France has been a leader in aviation throughout the modern era. One of the French's most prized exports is aircraft from French aerospace company Airbus. French airports and airlines have seen huge success in the 20th and 21st centuries. Airport number throughout the country have tripled and airlines are seeing steady passenger numbers.

== Major airports ==

The following are major airports in France with over 1,000,000 passenger numbers as of no later than 2010.

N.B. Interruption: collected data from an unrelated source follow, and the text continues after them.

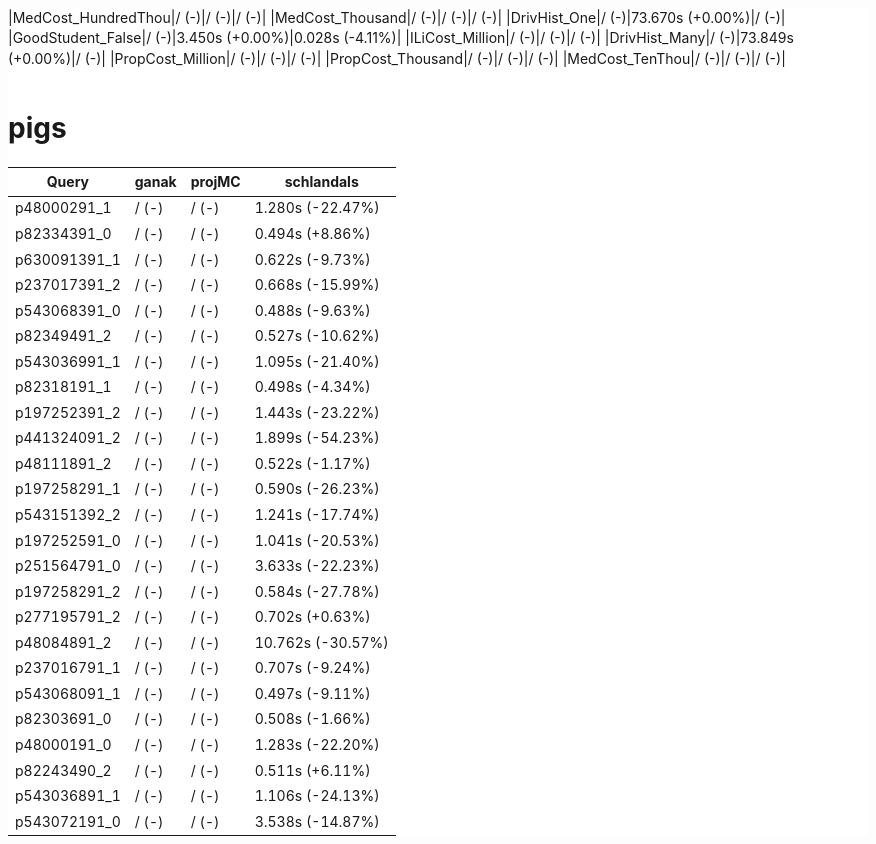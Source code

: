 |MedCost_HundredThou|/ (-)|/ (-)|/ (-)|
|MedCost_Thousand|/ (-)|/ (-)|/ (-)|
|DrivHist_One|/ (-)|73.670s (+0.00%)|/ (-)|
|GoodStudent_False|/ (-)|3.450s (+0.00%)|0.028s (-4.11%)|
|ILiCost_Million|/ (-)|/ (-)|/ (-)|
|DrivHist_Many|/ (-)|73.849s (+0.00%)|/ (-)|
|PropCost_Million|/ (-)|/ (-)|/ (-)|
|PropCost_Thousand|/ (-)|/ (-)|/ (-)|
|MedCost_TenThou|/ (-)|/ (-)|/ (-)|

# pigs

|Query|ganak|projMC|schlandals|
|-----|-----|------|----------|
|p48000291_1|/ (-)|/ (-)|1.280s (-22.47%)|
|p82334391_0|/ (-)|/ (-)|0.494s (+8.86%)|
|p630091391_1|/ (-)|/ (-)|0.622s (-9.73%)|
|p237017391_2|/ (-)|/ (-)|0.668s (-15.99%)|
|p543068391_0|/ (-)|/ (-)|0.488s (-9.63%)|
|p82349491_2|/ (-)|/ (-)|0.527s (-10.62%)|
|p543036991_1|/ (-)|/ (-)|1.095s (-21.40%)|
|p82318191_1|/ (-)|/ (-)|0.498s (-4.34%)|
|p197252391_2|/ (-)|/ (-)|1.443s (-23.22%)|
|p441324091_2|/ (-)|/ (-)|1.899s (-54.23%)|
|p48111891_2|/ (-)|/ (-)|0.522s (-1.17%)|
|p197258291_1|/ (-)|/ (-)|0.590s (-26.23%)|
|p543151392_2|/ (-)|/ (-)|1.241s (-17.74%)|
|p197252591_0|/ (-)|/ (-)|1.041s (-20.53%)|
|p251564791_0|/ (-)|/ (-)|3.633s (-22.23%)|
|p197258291_2|/ (-)|/ (-)|0.584s (-27.78%)|
|p277195791_2|/ (-)|/ (-)|0.702s (+0.63%)|
|p48084891_2|/ (-)|/ (-)|10.762s (-30.57%)|
|p237016791_1|/ (-)|/ (-)|0.707s (-9.24%)|
|p543068091_1|/ (-)|/ (-)|0.497s (-9.11%)|
|p82303691_0|/ (-)|/ (-)|0.508s (-1.66%)|
|p48000191_0|/ (-)|/ (-)|1.283s (-22.20%)|
|p82243490_2|/ (-)|/ (-)|0.511s (+6.11%)|
|p543036891_1|/ (-)|/ (-)|1.106s (-24.13%)|
|p543072191_0|/ (-)|/ (-)|3.538s (-14.87%)|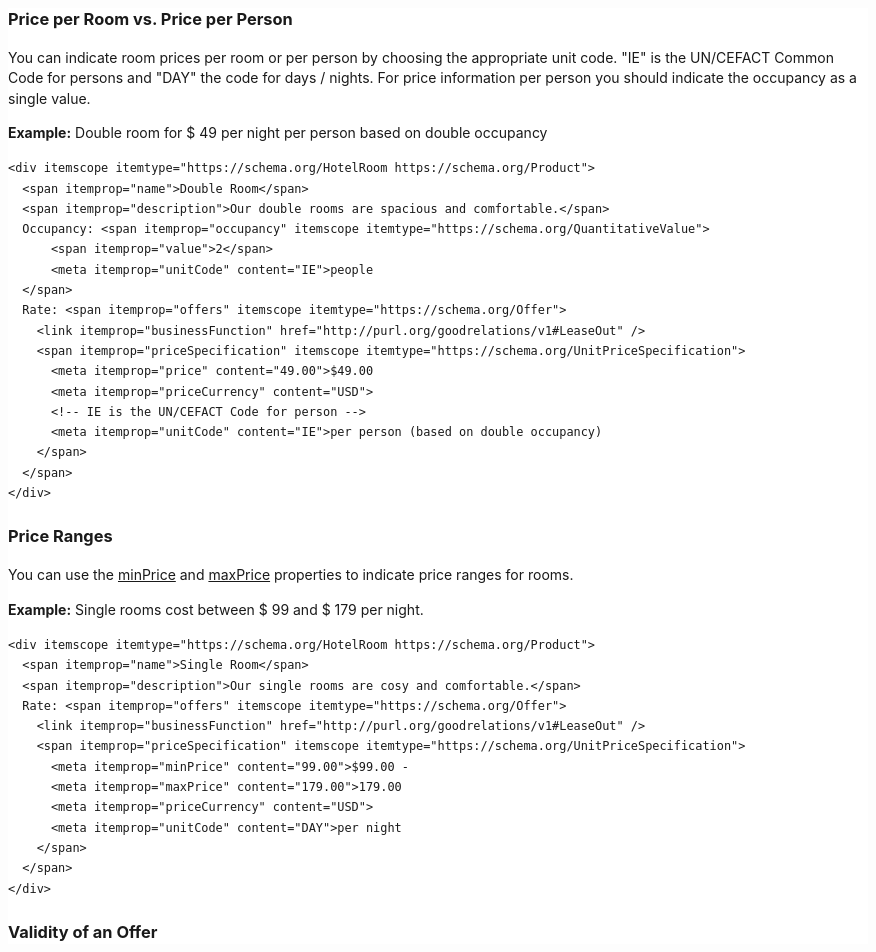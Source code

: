 ### Price per Room vs. Price per Person

You can indicate room prices per room or per person by choosing the appropriate unit code. "IE" is the UN/CEFACT Common Code for persons and "DAY" the code for days / nights. For price information per person you should indicate the occupancy as a single value.

**Example:** Double room for $ 49 per night per person based on double occupancy

```
<div itemscope itemtype="https://schema.org/HotelRoom https://schema.org/Product">
  <span itemprop="name">Double Room</span>
  <span itemprop="description">Our double rooms are spacious and comfortable.</span>
  Occupancy: <span itemprop="occupancy" itemscope itemtype="https://schema.org/QuantitativeValue">
      <span itemprop="value">2</span>
      <meta itemprop="unitCode" content="IE">people
  </span>
  Rate: <span itemprop="offers" itemscope itemtype="https://schema.org/Offer">
    <link itemprop="businessFunction" href="http://purl.org/goodrelations/v1#LeaseOut" />
    <span itemprop="priceSpecification" itemscope itemtype="https://schema.org/UnitPriceSpecification">
      <meta itemprop="price" content="49.00">$49.00
      <meta itemprop="priceCurrency" content="USD">
      <!-- IE is the UN/CEFACT Code for person -->
      <meta itemprop="unitCode" content="IE">per person (based on double occupancy)
    </span>
  </span>
</div>
```

### Price Ranges

You can use the [minPrice](https://schema.org/minPrice) and [maxPrice](https://schema.org/maxPrice) properties to indicate price ranges for rooms.

**Example:** Single rooms cost between $ 99 and $ 179 per night.

```
<div itemscope itemtype="https://schema.org/HotelRoom https://schema.org/Product">
  <span itemprop="name">Single Room</span>
  <span itemprop="description">Our single rooms are cosy and comfortable.</span>
  Rate: <span itemprop="offers" itemscope itemtype="https://schema.org/Offer">
    <link itemprop="businessFunction" href="http://purl.org/goodrelations/v1#LeaseOut" />
    <span itemprop="priceSpecification" itemscope itemtype="https://schema.org/UnitPriceSpecification">
      <meta itemprop="minPrice" content="99.00">$99.00 -
      <meta itemprop="maxPrice" content="179.00">179.00
      <meta itemprop="priceCurrency" content="USD">
      <meta itemprop="unitCode" content="DAY">per night
    </span>
  </span>
</div>
```

### Validity of an Offer
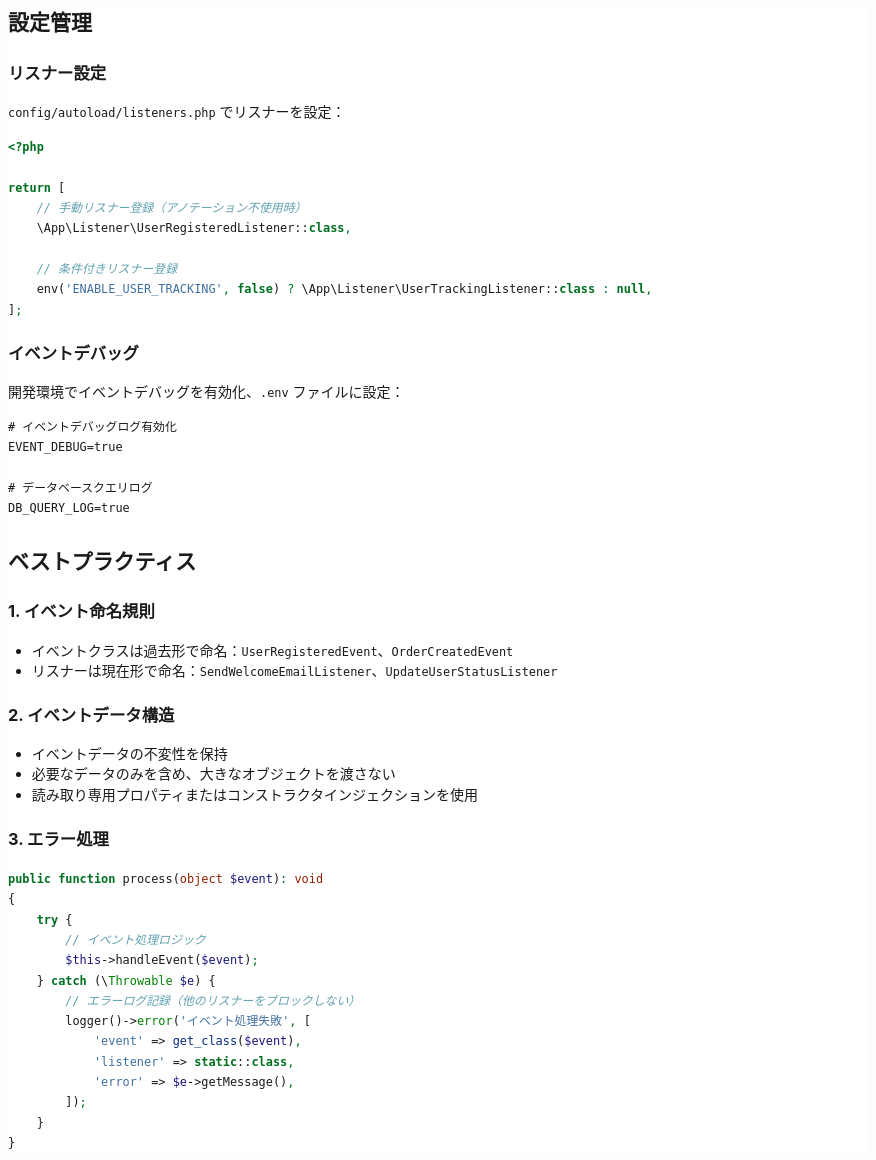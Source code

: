 ## 設定管理

### リスナー設定

`config/autoload/listeners.php` でリスナーを設定：

```php
<?php

return [
    // 手動リスナー登録（アノテーション不使用時）
    \App\Listener\UserRegisteredListener::class,
    
    // 条件付きリスナー登録
    env('ENABLE_USER_TRACKING', false) ? \App\Listener\UserTrackingListener::class : null,
];
```

### イベントデバッグ

開発環境でイベントデバッグを有効化、`.env` ファイルに設定：

```env
# イベントデバッグログ有効化
EVENT_DEBUG=true

# データベースクエリログ
DB_QUERY_LOG=true
```

## ベストプラクティス

### 1. イベント命名規則
- イベントクラスは過去形で命名：`UserRegisteredEvent`、`OrderCreatedEvent`
- リスナーは現在形で命名：`SendWelcomeEmailListener`、`UpdateUserStatusListener`

### 2. イベントデータ構造
- イベントデータの不変性を保持
- 必要なデータのみを含め、大きなオブジェクトを渡さない
- 読み取り専用プロパティまたはコンストラクタインジェクションを使用

### 3. エラー処理
```php
public function process(object $event): void
{
    try {
        // イベント処理ロジック
        $this->handleEvent($event);
    } catch (\Throwable $e) {
        // エラーログ記録（他のリスナーをブロックしない）
        logger()->error('イベント処理失敗', [
            'event' => get_class($event),
            'listener' => static::class,
            'error' => $e->getMessage(),
        ]);
    }
}
```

| # | Airport name | Airport serves | Passengers | Trend | IATA | ICAO |
|---|---|---|---|---|---|---|
| 1 | Charles de Gaulle Airport | Paris | 65,933,145 | Increase | CDG | LFPG |
| 2 | Orly Airport | Paris | 31,237,865 | Increase | ORY | LFPO |
| 3 | Nice Côte d'Azur Airport | Nice | 12,427,427 | Increase | NCE | LFMN |
| 4 | Lyon–Saint-Exupéry Airport | Lyon | 9,553,250 | Increase | LYS | LFLL |
| 5 | Marseille Provence Airport | Marseille | 8,475,809 | Increase | MRS | LFML |
| 6 | Toulouse–Blagnac Airport | Toulouse | 7,517,736 | Increase | TLS | LFBO |
| 7 | EuroAirport Basel Mulhouse Freiburg | Mulhouse | 6,519,393 | Increase | BSL | LFBS |
| 8 | Bordeaux–Mérignac Airport | Bordeaux | 5,759,194 | Increase | BOD | LFBD |
| 9 | Nantes Atlantique Airport | Nantes | 4,157,284 | Decrease | NTE | LFRS |
| 10 | Beauvais–Tillé Airport | Beauvais | 3,997,856 | Decrease | BVA | LFOB |
| 11 | Lille Airport | Lille | 1,596,700 | Decrease | LIL | LFQQ |
| 12 | Montpellier–Méditerranée Airport | Montpellier | 1,445,273 | Increase | MPL | LFMT |
| 13 | Ajaccio Napoleon Bonaparte Airport | Ajaccio | 1,366,020 | Increase | AJA | LFKJ |
| 14 | Bastia – Poretta Airport | Bastia | 1,162,840 | Increase | BIA | LFKB |
| 15 | Biarritz Airport | Biarritz | 1,135,482 | Increase | BIQ | LFBZ |

== Major airlines ==

| Airline | Headquartered | Fleet size | Destinations | Load Factor | Notes |
|---|---|---|---|---|---|
| Air France | Tremblay-en-France | 227 | 204 | 85.1% | Flag carrier/national airline, largest airline in France and 3rd largest airline in the world in terms of countries served. |
| Transavia France | Paray-Vieille-Poste | 29 | 56 | 91.7% | Low-cost airline |
| Air Corsica | Ajaccio | 10 | 17 | 83.4% | Airbus A320 and ATR 72 fleet |
| Corsair International | Rungis | 7 | 12 | 88.3% | — |
| French Blue | Paris | 2 | 3 | N/A | Founded in 2016 |

- All Fleet and destinations numbers as of 2017
- Load factors as of 2015

== Aircraft manufacturing ==

Airbus word mark

France is home to aerospace giant Airbus, which has its headquarters and main facilities located in Toulouse.

The company has delivered over 10,000 commercial aircraft with the ten thousandth being delivered on 14 October 2016 to Singapore Airlines; it was an Airbus A350. In 2016 the manufacturers global fleet had performed more than 110 million flights over 215 billion kilometres, carrying 12 billion passengers.

Airbus's planes fly for hundreds of active airlines, governments and private owners all over the world. There is an operator on every continent and nearly every country.